A buzzer sounded from downstairs.
‘Get that, will you?’ Tom strolled off, head buried in the latest novel plucked from the slush-pile.
‘No can do,’ spluttered Roddy. ‘I've got Wuthering Heights with my Third Years …’ He checked his watch. ‘In fifteen minutes. Bollocks.’
The buzzer went again and Tom padded resentfully downstairs. Roddy's question trailed after him: ‘When are you going to hire an actual secretary?’ The answer was simple: when he could afford one. Which right now felt a long way off.
The postman might as well have been holding a ticking bomb. He brandished what Tom recognised through long acquaintance as unwelcome correspondence from the bank and credit card company.
‘Lovely morning,’ the postman said cheerily, ‘though there's a bit of rain forecast for later.’
Reluctantly, Tom took the mail, which included half a dozen fat A4 envelopes—more manuscripts—and closed the door. With a dissatisfied grunt, he shuffled the official letters to the bottom of the pile and made his way along the narrow passage to his office, deftly navigating around towers of cardboard boxes filled with expensively produced books fresh from the printer. He shuddered at the financial risk; each title was a long shot of vomit-inducing odds, a fragile paper boat set sail on the roughest publishing market since William Caxton thought ‘Hey, what if I put the ink in here?’
Tom threw the mail onto his desk and sat down heavily. Napoleon glowered up at him. It was a bust of the great Emperor, a gift from Roddy on the launch of Tristesse Books, which Tom was in no doubt also conveyed a pointed comment on his high-handed manner. He looked round his tiny office with its clutter of contracts, press releases and inescapable manuscripts; a battered velour sofa with the stuffing knocked out of it (appropriately) and a couple of low, uncomfortable chairs, perfect to intimidate writers. It wasn't exactly the Palace of Fontainebleau.
He turned his frustration to the morning mail, tearing open the top envelope and removing the bulging manuscript from within. He scanned the cover and blew out his cheeks in disbelief. Then held it out in front of him, squinting at the title to make sure he'd read it correctly. Which he had. There it was, in black and white, Cambria twenty-four point. Quelle horreur.
‘The Endless Anguish of My Father,’ he read aloud, allowing each word its full weight and bombast. ‘By Jane Lockhart.’

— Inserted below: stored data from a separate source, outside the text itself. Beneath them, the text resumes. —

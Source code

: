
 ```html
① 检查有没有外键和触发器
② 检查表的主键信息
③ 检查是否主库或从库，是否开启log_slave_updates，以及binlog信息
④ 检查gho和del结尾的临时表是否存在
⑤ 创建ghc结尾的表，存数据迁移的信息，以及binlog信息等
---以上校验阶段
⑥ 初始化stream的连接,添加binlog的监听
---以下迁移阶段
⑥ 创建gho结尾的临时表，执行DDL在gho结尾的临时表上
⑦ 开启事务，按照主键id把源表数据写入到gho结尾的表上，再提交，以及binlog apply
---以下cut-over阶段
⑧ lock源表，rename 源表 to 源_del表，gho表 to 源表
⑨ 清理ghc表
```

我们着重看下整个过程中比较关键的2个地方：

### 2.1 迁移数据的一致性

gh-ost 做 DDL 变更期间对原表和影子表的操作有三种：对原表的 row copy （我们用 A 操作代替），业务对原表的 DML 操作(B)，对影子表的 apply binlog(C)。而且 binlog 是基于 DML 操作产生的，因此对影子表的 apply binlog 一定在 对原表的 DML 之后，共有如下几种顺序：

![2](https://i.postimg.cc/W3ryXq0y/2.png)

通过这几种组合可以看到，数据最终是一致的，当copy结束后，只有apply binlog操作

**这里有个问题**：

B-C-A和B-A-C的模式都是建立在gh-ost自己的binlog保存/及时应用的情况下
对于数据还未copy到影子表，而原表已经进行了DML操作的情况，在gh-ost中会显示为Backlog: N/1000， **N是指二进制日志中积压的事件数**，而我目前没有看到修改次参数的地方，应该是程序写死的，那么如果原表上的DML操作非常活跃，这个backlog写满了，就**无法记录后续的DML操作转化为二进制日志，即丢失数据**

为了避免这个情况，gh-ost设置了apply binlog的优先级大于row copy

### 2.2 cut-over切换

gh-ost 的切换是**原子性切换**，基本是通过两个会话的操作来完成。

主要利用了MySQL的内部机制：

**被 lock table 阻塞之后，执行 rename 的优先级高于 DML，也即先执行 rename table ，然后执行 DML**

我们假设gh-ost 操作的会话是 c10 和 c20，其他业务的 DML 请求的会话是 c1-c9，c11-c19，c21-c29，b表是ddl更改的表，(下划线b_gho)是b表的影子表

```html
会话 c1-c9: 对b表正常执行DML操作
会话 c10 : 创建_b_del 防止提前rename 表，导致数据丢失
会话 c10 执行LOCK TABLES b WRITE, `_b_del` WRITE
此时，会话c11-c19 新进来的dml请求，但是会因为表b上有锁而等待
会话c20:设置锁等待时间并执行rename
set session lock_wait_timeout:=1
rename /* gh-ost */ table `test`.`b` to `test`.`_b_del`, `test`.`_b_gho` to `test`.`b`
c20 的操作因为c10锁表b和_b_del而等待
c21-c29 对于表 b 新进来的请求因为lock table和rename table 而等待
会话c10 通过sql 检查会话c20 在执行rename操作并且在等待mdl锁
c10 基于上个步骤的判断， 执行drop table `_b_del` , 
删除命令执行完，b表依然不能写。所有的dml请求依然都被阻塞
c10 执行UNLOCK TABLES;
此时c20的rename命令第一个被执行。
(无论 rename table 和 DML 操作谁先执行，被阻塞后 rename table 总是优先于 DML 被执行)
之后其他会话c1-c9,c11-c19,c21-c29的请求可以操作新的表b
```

Worst title this year? Certainly it was the worst this month. Briefly he pondered summoning the author for a meeting, purely for the satisfaction of telling her just what a brainless title she had concocted and, he felt confident asserting this without condemning himself to the unpleasant task of reading one more word, that she was a hopeless case with no chance of making a career as a novelist. But he was busy. Taking the manuscript in the tips of his fingers, he gave a shudder of disgust.
‘Ms. Lockhart … au revoir.’ And with that he tossed it into the cavernous wastepaper basket by the side of his desk.
CHAPTER 2
‘Tinseltown in the Rain’, The Blue Nile, 1984, Linn Records
THE BOWLER WAS a great idea. She rocked that hat. It was her lucky hat, always had been. Not that Jane could recall specific examples of its effect on her good fortune at this precise moment, but she was sure there must have been some in the past.

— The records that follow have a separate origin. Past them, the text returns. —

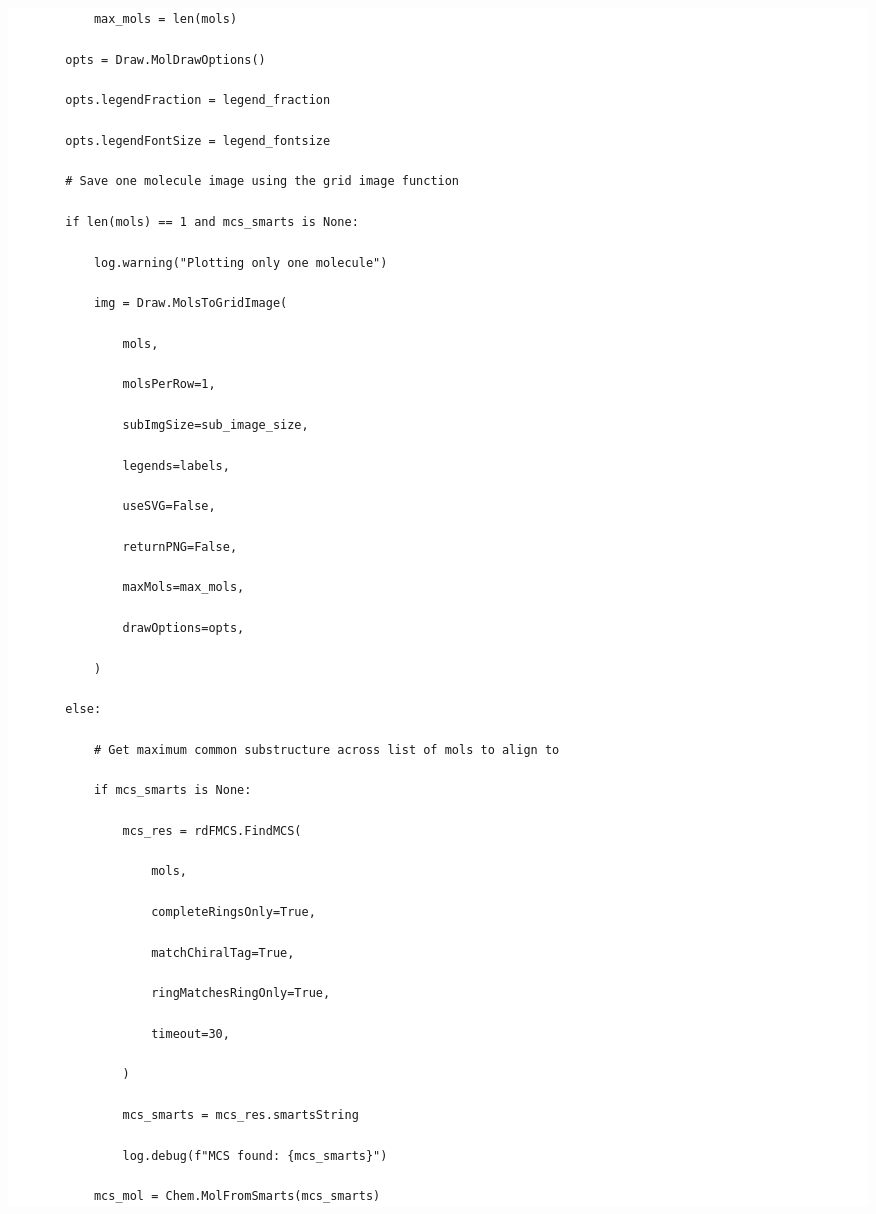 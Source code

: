                 max_mols = len(mols)

            opts = Draw.MolDrawOptions()

            opts.legendFraction = legend_fraction

            opts.legendFontSize = legend_fontsize

            # Save one molecule image using the grid image function

            if len(mols) == 1 and mcs_smarts is None:

                log.warning("Plotting only one molecule")

                img = Draw.MolsToGridImage(

                    mols,

                    molsPerRow=1,

                    subImgSize=sub_image_size,

                    legends=labels,

                    useSVG=False,

                    returnPNG=False,

                    maxMols=max_mols,

                    drawOptions=opts,

                )

            else:

                # Get maximum common substructure across list of mols to align to

                if mcs_smarts is None:

                    mcs_res = rdFMCS.FindMCS(

                        mols,

                        completeRingsOnly=True,

                        matchChiralTag=True,

                        ringMatchesRingOnly=True,

                        timeout=30,

                    )

                    mcs_smarts = mcs_res.smartsString

                    log.debug(f"MCS found: {mcs_smarts}")

                mcs_mol = Chem.MolFromSmarts(mcs_smarts)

It was an awesome hat. It had been a last-second decision to take it to the meeting and she'd plucked it from its hook above the umbrella stand along with her favourite red umbrella. Not that the umbrella was lucky. Who has a lucky umbrella? In fact, weren't they notoriously unlucky objects? Yes, it was bad luck to walk under them. No, that couldn't be right. That was ladders, of course. Open them! You weren't supposed to open them indoors in case … what? Non-specific, umbrella-related doom, she supposed.
Oh god, she was losing it.
It was nerves. The email from Thomas Duval of Tristesse Books inviting her—correction, summoning her—to a Monday morning meeting had arrived last thing on Friday, leaving her all weekend to obsess. It had to be bad news; nothing good ever happened on a Monday morning. But if that were the case then why demand a meeting? If he wasn't interested in publishing her novel, surely he would have rejected her in the customary pro forma fashion, and he hadn't Dear Jane-d her, not yet.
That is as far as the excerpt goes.